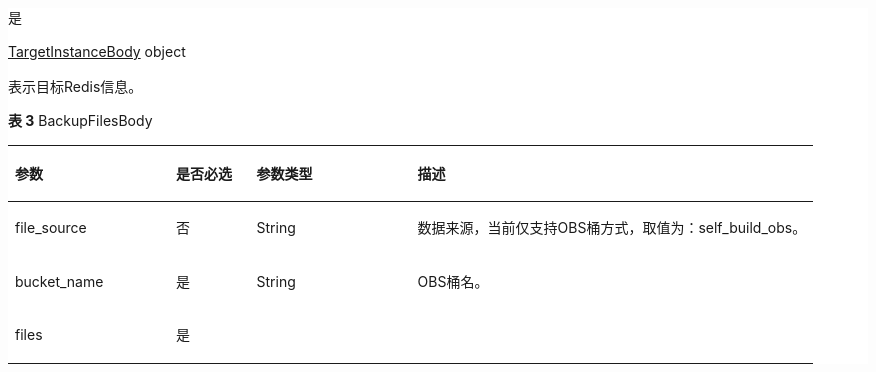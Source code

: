 <td class="cellrowborder" valign="top" width="10%" headers="mcps1.2.5.1.2 "><p id="p1738612452716"><a name="p1738612452716"></a><a name="p1738612452716"></a>是</p>
</td>
<td class="cellrowborder" valign="top" width="20%" headers="mcps1.2.5.1.3 "><p id="p538618455715"><a name="p538618455715"></a><a name="p538618455715"></a><a href="#table147217451875">TargetInstanceBody</a> object</p>
</td>
<td class="cellrowborder" valign="top" width="50%" headers="mcps1.2.5.1.4 "><p id="p2038611451978"><a name="p2038611451978"></a><a name="p2038611451978"></a>表示目标Redis信息。</p>
</td>
</tr>
</tbody>
</table>

**表 3**  BackupFilesBody

<a name="table52620454720"></a>
<table><thead align="left"><tr id="row83863451572"><th class="cellrowborder" valign="top" width="20%" id="mcps1.2.5.1.1"><p id="p9386184516714"><a name="p9386184516714"></a><a name="p9386184516714"></a>参数</p>
</th>
<th class="cellrowborder" valign="top" width="10%" id="mcps1.2.5.1.2"><p id="p1138644510717"><a name="p1138644510717"></a><a name="p1138644510717"></a>是否必选</p>
</th>
<th class="cellrowborder" valign="top" width="20%" id="mcps1.2.5.1.3"><p id="p173861451177"><a name="p173861451177"></a><a name="p173861451177"></a>参数类型</p>
</th>
<th class="cellrowborder" valign="top" width="50%" id="mcps1.2.5.1.4"><p id="p93868451976"><a name="p93868451976"></a><a name="p93868451976"></a>描述</p>
</th>
</tr>
</thead>
<tbody><tr id="row153861045179"><td class="cellrowborder" valign="top" width="20%" headers="mcps1.2.5.1.1 "><p id="p16386745776"><a name="p16386745776"></a><a name="p16386745776"></a>file_source</p>
</td>
<td class="cellrowborder" valign="top" width="10%" headers="mcps1.2.5.1.2 "><p id="p1338620451871"><a name="p1338620451871"></a><a name="p1338620451871"></a>否</p>
</td>
<td class="cellrowborder" valign="top" width="20%" headers="mcps1.2.5.1.3 "><p id="p138616451971"><a name="p138616451971"></a><a name="p138616451971"></a>String</p>
</td>
<td class="cellrowborder" valign="top" width="50%" headers="mcps1.2.5.1.4 "><p id="p193869452713"><a name="p193869452713"></a><a name="p193869452713"></a>数据来源，当前仅支持OBS桶方式，取值为：self_build_obs。</p>
</td>
</tr>
<tr id="row13864451776"><td class="cellrowborder" valign="top" width="20%" headers="mcps1.2.5.1.1 "><p id="p738617455716"><a name="p738617455716"></a><a name="p738617455716"></a>bucket_name</p>
</td>
<td class="cellrowborder" valign="top" width="10%" headers="mcps1.2.5.1.2 "><p id="p238616458719"><a name="p238616458719"></a><a name="p238616458719"></a>是</p>
</td>
<td class="cellrowborder" valign="top" width="20%" headers="mcps1.2.5.1.3 "><p id="p1838620451975"><a name="p1838620451975"></a><a name="p1838620451975"></a>String</p>
</td>
<td class="cellrowborder" valign="top" width="50%" headers="mcps1.2.5.1.4 "><p id="p143864451679"><a name="p143864451679"></a><a name="p143864451679"></a>OBS桶名。</p>
</td>
</tr>
<tr id="row538611451719"><td class="cellrowborder" valign="top" width="20%" headers="mcps1.2.5.1.1 "><p id="p103864451771"><a name="p103864451771"></a><a name="p103864451771"></a>files</p>
</td>
<td class="cellrowborder" valign="top" width="10%" headers="mcps1.2.5.1.2 "><p id="p203866451071"><a name="p203866451071"></a><a name="p203866451071"></a>是</p>
</td>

What to produce:
The required output is the listing above reproduced exactly, pictures removed.

Exercise answer:
Source code

: <td class="cellrowborder" valign="top" width="10%" headers="mcps1.2.5.1.2 "><p id="p1738612452716"><a name="p1738612452716"></a><a name="p1738612452716"></a>是</p>
</td>
<td class="cellrowborder" valign="top" width="20%" headers="mcps1.2.5.1.3 "><p id="p538618455715"><a name="p538618455715"></a><a name="p538618455715"></a><a href="#table147217451875">TargetInstanceBody</a> object</p>
</td>
<td class="cellrowborder" valign="top" width="50%" headers="mcps1.2.5.1.4 "><p id="p2038611451978"><a name="p2038611451978"></a><a name="p2038611451978"></a>表示目标Redis信息。</p>
</td>
</tr>
</tbody>
</table>

**表 3**  BackupFilesBody

<a name="table52620454720"></a>
<table><thead align="left"><tr id="row83863451572"><th class="cellrowborder" valign="top" width="20%" id="mcps1.2.5.1.1"><p id="p9386184516714"><a name="p9386184516714"></a><a name="p9386184516714"></a>参数</p>
</th>
<th class="cellrowborder" valign="top" width="10%" id="mcps1.2.5.1.2"><p id="p1138644510717"><a name="p1138644510717"></a><a name="p1138644510717"></a>是否必选</p>
</th>
<th class="cellrowborder" valign="top" width="20%" id="mcps1.2.5.1.3"><p id="p173861451177"><a name="p173861451177"></a><a name="p173861451177"></a>参数类型</p>
</th>
<th class="cellrowborder" valign="top" width="50%" id="mcps1.2.5.1.4"><p id="p93868451976"><a name="p93868451976"></a><a name="p93868451976"></a>描述</p>
</th>
</tr>
</thead>
<tbody><tr id="row153861045179"><td class="cellrowborder" valign="top" width="20%" headers="mcps1.2.5.1.1 "><p id="p16386745776"><a name="p16386745776"></a><a name="p16386745776"></a>file_source</p>
</td>
<td class="cellrowborder" valign="top" width="10%" headers="mcps1.2.5.1.2 "><p id="p1338620451871"><a name="p1338620451871"></a><a name="p1338620451871"></a>否</p>
</td>
<td class="cellrowborder" valign="top" width="20%" headers="mcps1.2.5.1.3 "><p id="p138616451971"><a name="p138616451971"></a><a name="p138616451971"></a>String</p>
</td>
<td class="cellrowborder" valign="top" width="50%" headers="mcps1.2.5.1.4 "><p id="p193869452713"><a name="p193869452713"></a><a name="p193869452713"></a>数据来源，当前仅支持OBS桶方式，取值为：self_build_obs。</p>
</td>
</tr>
<tr id="row13864451776"><td class="cellrowborder" valign="top" width="20%" headers="mcps1.2.5.1.1 "><p id="p738617455716"><a name="p738617455716"></a><a name="p738617455716"></a>bucket_name</p>
</td>
<td class="cellrowborder" valign="top" width="10%" headers="mcps1.2.5.1.2 "><p id="p238616458719"><a name="p238616458719"></a><a name="p238616458719"></a>是</p>
</td>
<td class="cellrowborder" valign="top" width="20%" headers="mcps1.2.5.1.3 "><p id="p1838620451975"><a name="p1838620451975"></a><a name="p1838620451975"></a>String</p>
</td>
<td class="cellrowborder" valign="top" width="50%" headers="mcps1.2.5.1.4 "><p id="p143864451679"><a name="p143864451679"></a><a name="p143864451679"></a>OBS桶名。</p>
</td>
</tr>
<tr id="row538611451719"><td class="cellrowborder" valign="top" width="20%" headers="mcps1.2.5.1.1 "><p id="p103864451771"><a name="p103864451771"></a><a name="p103864451771"></a>files</p>
</td>
<td class="cellrowborder" valign="top" width="10%" headers="mcps1.2.5.1.2 "><p id="p203866451071"><a name="p203866451071"></a><a name="p203866451071"></a>是</p>
</td>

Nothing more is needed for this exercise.